Call it slim pickings or an undisputed king of the hill, the Samsung Galaxy Tab S series have been the go-to for tablet buyers looking for a premium Android offering. And much like the S Ultra flagship smartphones, the Galaxy Tab S10 Ultra ( ₹1,08,999 for Wi-Fi and ₹1,22,999 for a 5G version) represents the best of what Samsung has to offer.
Samsung hasn’t veered from the design language used by the Tab S9 Ultra, so you get the same flat-edged design with rounded corners in Moonstone Grey and Platinum Silver avatars, albeit 0.1mm slimmer at 5.4mm and a few grams lighter at 718g or 723g, depending on whether you pick up the Wi-Fi variant or the version with a 5G SIM slot. The sleek dimensions make it easy to carry around one-handed despite its large footprint, but you’re going to want to put it down after a few minutes of holding it up.
It’s plenty durable, utilizing Samsung’s ‘Armor Aluminum’ for better scratch and ding resistance, though I wouldn’t recommend drop tests. Last year’s marquee IP68 water resistance and the S Pen’s party trick (writing underwater) make a return, so you can continue to use this from the bathtub for media consumption or note-taking…whatever floats your boat!
You get pogo pins at the bottom edge to connect to the Book Cover Keyboard ( ₹26,999), and the impressively low-latency (2.8ms) S Pen stylus magnetically docks and charges via a dedicated groove on the rear.

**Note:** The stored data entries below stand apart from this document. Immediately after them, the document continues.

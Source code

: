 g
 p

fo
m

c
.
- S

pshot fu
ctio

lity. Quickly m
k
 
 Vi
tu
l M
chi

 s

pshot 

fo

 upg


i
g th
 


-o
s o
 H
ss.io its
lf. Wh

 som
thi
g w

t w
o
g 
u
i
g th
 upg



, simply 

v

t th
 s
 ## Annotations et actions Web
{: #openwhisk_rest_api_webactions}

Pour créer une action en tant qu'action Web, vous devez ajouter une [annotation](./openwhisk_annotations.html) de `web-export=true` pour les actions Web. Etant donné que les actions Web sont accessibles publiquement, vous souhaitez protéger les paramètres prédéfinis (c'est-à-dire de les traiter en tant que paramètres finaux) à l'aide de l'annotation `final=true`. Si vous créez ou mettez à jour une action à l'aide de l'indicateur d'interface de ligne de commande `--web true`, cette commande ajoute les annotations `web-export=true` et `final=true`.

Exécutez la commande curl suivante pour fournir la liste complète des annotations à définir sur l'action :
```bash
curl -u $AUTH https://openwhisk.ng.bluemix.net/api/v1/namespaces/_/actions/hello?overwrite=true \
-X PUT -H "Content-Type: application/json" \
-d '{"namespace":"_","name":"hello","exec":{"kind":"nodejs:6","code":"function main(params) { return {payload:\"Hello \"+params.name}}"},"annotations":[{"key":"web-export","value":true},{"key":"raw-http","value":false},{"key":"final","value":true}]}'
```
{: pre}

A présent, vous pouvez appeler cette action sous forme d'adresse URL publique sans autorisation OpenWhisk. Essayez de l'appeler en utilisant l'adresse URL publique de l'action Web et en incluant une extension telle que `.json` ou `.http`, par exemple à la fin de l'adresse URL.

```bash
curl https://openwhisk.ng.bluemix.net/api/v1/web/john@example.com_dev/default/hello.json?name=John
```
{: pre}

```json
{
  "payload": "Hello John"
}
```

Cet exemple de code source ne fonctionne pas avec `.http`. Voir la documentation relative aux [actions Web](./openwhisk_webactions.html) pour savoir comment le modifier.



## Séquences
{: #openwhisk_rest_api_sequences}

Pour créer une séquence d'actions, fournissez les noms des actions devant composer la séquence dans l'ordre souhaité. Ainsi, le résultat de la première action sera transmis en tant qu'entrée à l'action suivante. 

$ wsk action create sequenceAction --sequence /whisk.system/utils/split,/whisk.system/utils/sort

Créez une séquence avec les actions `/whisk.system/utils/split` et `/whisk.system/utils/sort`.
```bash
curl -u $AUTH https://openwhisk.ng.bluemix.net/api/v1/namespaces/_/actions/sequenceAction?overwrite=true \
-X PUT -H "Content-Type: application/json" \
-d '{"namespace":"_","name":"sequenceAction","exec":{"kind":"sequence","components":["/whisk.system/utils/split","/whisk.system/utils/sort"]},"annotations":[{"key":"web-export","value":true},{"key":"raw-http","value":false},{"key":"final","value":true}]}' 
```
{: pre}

That it is included in the retail box is a welcome move, particularly when you compare it to the extra Apple charges for the Apple Pencil/Pencil Pro.
It’s the screen that’s the real star here, with its massive 14.6-inch size, 2960 x 1848-pixel resolution and 16:10 aspect ratio that’s perfect for watching HDR movies, sans the letterboxing you see on iPads. Pair it with a keyboard and mouse and the expansive display comfortably fits in two apps side-by-side for legitimate, desktop-style multi-tasking. As I type this story late into the night on the S10 Ultra, I have an eye on my X feed while music streams over Apple Music in the background, and the extra space will be even more appreciated by creatives who would want the extra canvas for drawing and sketching.

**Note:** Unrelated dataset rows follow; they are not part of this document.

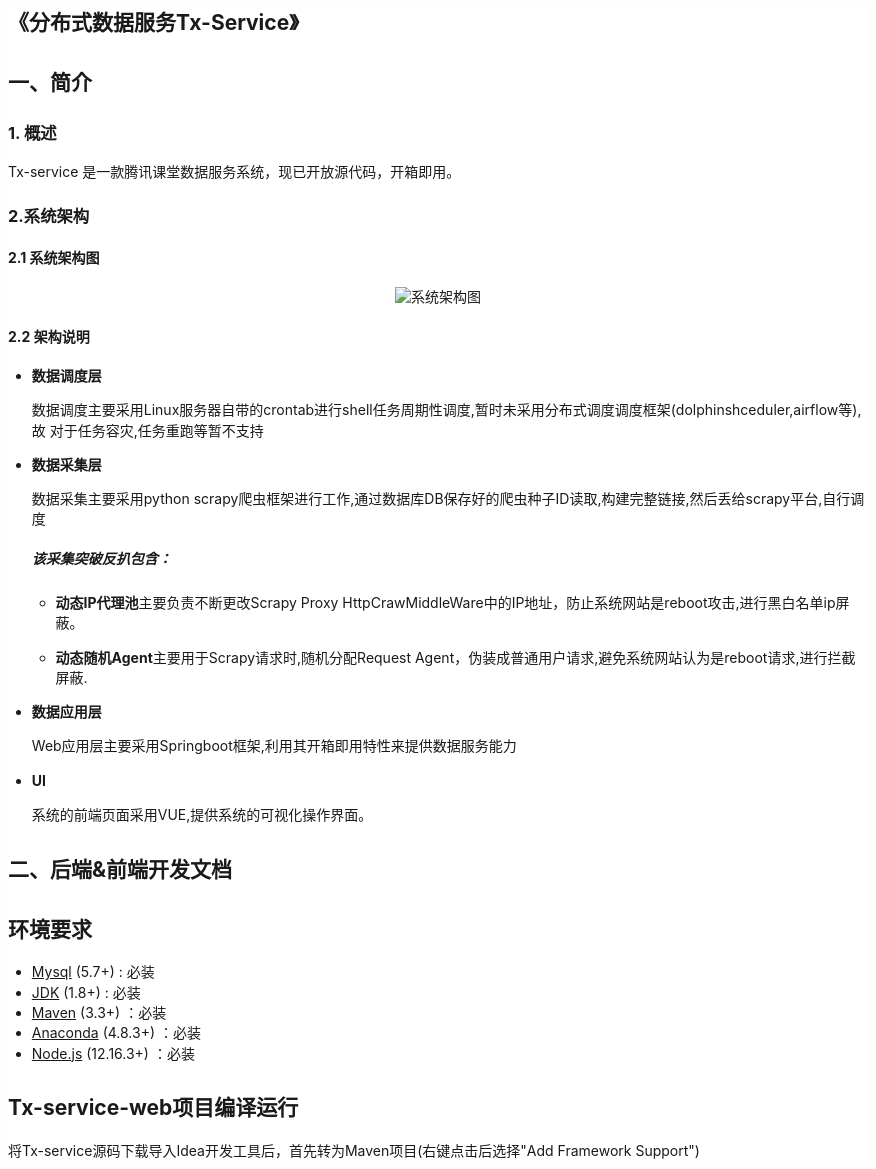## 《分布式数据服务Tx-Service》

## 一、简介

### 1. 概述
Tx-service 是一款腾讯课堂数据服务系统，现已开放源代码，开箱即用。

### 2.系统架构

#### 2.1 系统架构图
<p align="center">
  <img src="https://i.niupic.com/images/2020/05/10/7L2C.png" alt="系统架构图"  width="70%" />
</p>

#### 2.2 架构说明

* **数据调度层** 

    数据调度主要采用Linux服务器自带的crontab进行shell任务周期性调度,暂时未采用分布式调度调度框架(dolphinshceduler,airflow等),故
    对于任务容灾,任务重跑等暂不支持


* **数据采集层** 

    数据采集主要采用python scrapy爬虫框架进行工作,通过数据库DB保存好的爬虫种子ID读取,构建完整链接,然后丢给scrapy平台,自行调度
    
     ##### 该采集突破反扒包含：
     - **动态IP代理池**主要负责不断更改Scrapy Proxy HttpCrawMiddleWare中的IP地址，防止系统网站是reboot攻击,进行黑白名单ip屏蔽。

     - **动态随机Agent**主要用于Scrapy请求时,随机分配Request Agent，伪装成普通用户请求,避免系统网站认为是reboot请求,进行拦截屏蔽.

* **数据应用层** 

    Web应用层主要采用Springboot框架,利用其开箱即用特性来提供数据服务能力

* **UI** 

    系统的前端页面采用VUE,提供系统的可视化操作界面。

## 二、后端&前端开发文档    
## 环境要求

 * [Mysql](https://dev.mysql.com/downloads/mysql/) (5.7+) :  必装
 * [JDK](https://www.oracle.com/technetwork/java/javase/downloads/index.html) (1.8+) :  必装
 * [Maven](http://maven.apache.org/download.cgi) (3.3+) ：必装
 * [Anaconda](https://repo.anaconda.com/archive/Anaconda3-2020.02-Windows-x86_64.exe) (4.8.3+) ：必装
 * [Node.js](https://nodejs.org/en/) (12.16.3+) ：必装 
 
 ## Tx-service-web项目编译运行
 将Tx-service源码下载导入Idea开发工具后，首先转为Maven项目(右键点击后选择"Add Framework Support")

Expectedly, Samsung’s OLED screen delivers strongly, with vibrant colours, excellent contrast and the deep, inky blacks that bring dimly lit scenes alive on the screen. Size aside, the screen’s LTPO-enabled 120Hz refresh rate allows it to drop down to as little as 1Hz to conserve battery life, crucial when you’re dealing with this much screen real estate.
Powering the slick, buttery smooth animations and multitasking prowess of the Tab S10 Ultra is the top-shelf MediaTek Dimensity 9300+ mobile chipset, paired with 12GB of fast LPDDR5X memory and up to 512GB of snappy UFS4.0 storage, with further storage expansion of up to 1TB via a microSD slot. It has the latest in connectivity—Wi-Fi 7 and Bluetooth 5.3— as well as optional 5G connectivity.
While the chipset does well even on demanding workloads like image/video editing apps like LumaFusion or running games like Genshin Impact and Call of Duty: Mobile. Apple’s desktop-class M4 chip may edge ahead on the iPad Pro, but performance wise, as Android tablets go, the Tab S10 Ultra is the champ (for now, at least). Cameras are the only basic part of the setup, with a 13-megapixel main camera paired with an 8-megapixel ultrawide sensor on the rear and dual 12MP wide and ultra-wide lenses on the front—good enough for quick snaps, document scanning and video calls but nothing exceptional when placed alongside Samsung’s own Galaxy S smartphones.
Pushed to the hilt, you should be able to eke out 7-8 hours of heavy use from its 11,200mAh battery, with gaming and video editing thrown in for good measure, although the tablet will last a full 10–11-hour workday of ‘productivity’ use —writing, browsing, streaming video. There’s support for 45W fast charging, which takes nearly two hours to fully top up the large battery, plus you’ll have to shop for a compatible charger—there’s none in the box.
Samsung has packed in all the AI tricks you’d expect—real-time translation, transcription and summarization, along with generative AI tools (including the eerily good ‘Sketch to Image’ and ‘Circle to Search’, both of which work seamlessly thanks to the S Pen). Samsung’s One UI 6.1 on top of Android 14 works well on the big screen with toolbars and shortcuts for quick multi-tasking and the ever handy DeX mode, which transforms the tablet into a desktop-like interface when you’ve paired it with an external monitor and a keyboard/mouse.
This is a device you need to walk into a store and try on for size—it will either feel too large for your use or just right, depending on how much of a big screen person you are. It checks the boxes on performance, the reflection-deflecting screen is a joy to use, and the S Pen is a much appreciated inclusion. For most folks, this can be the do-it-all device—a laptop and media consumption device rolled into one—just as long as you can stomach the well-north-of-1-lakh price.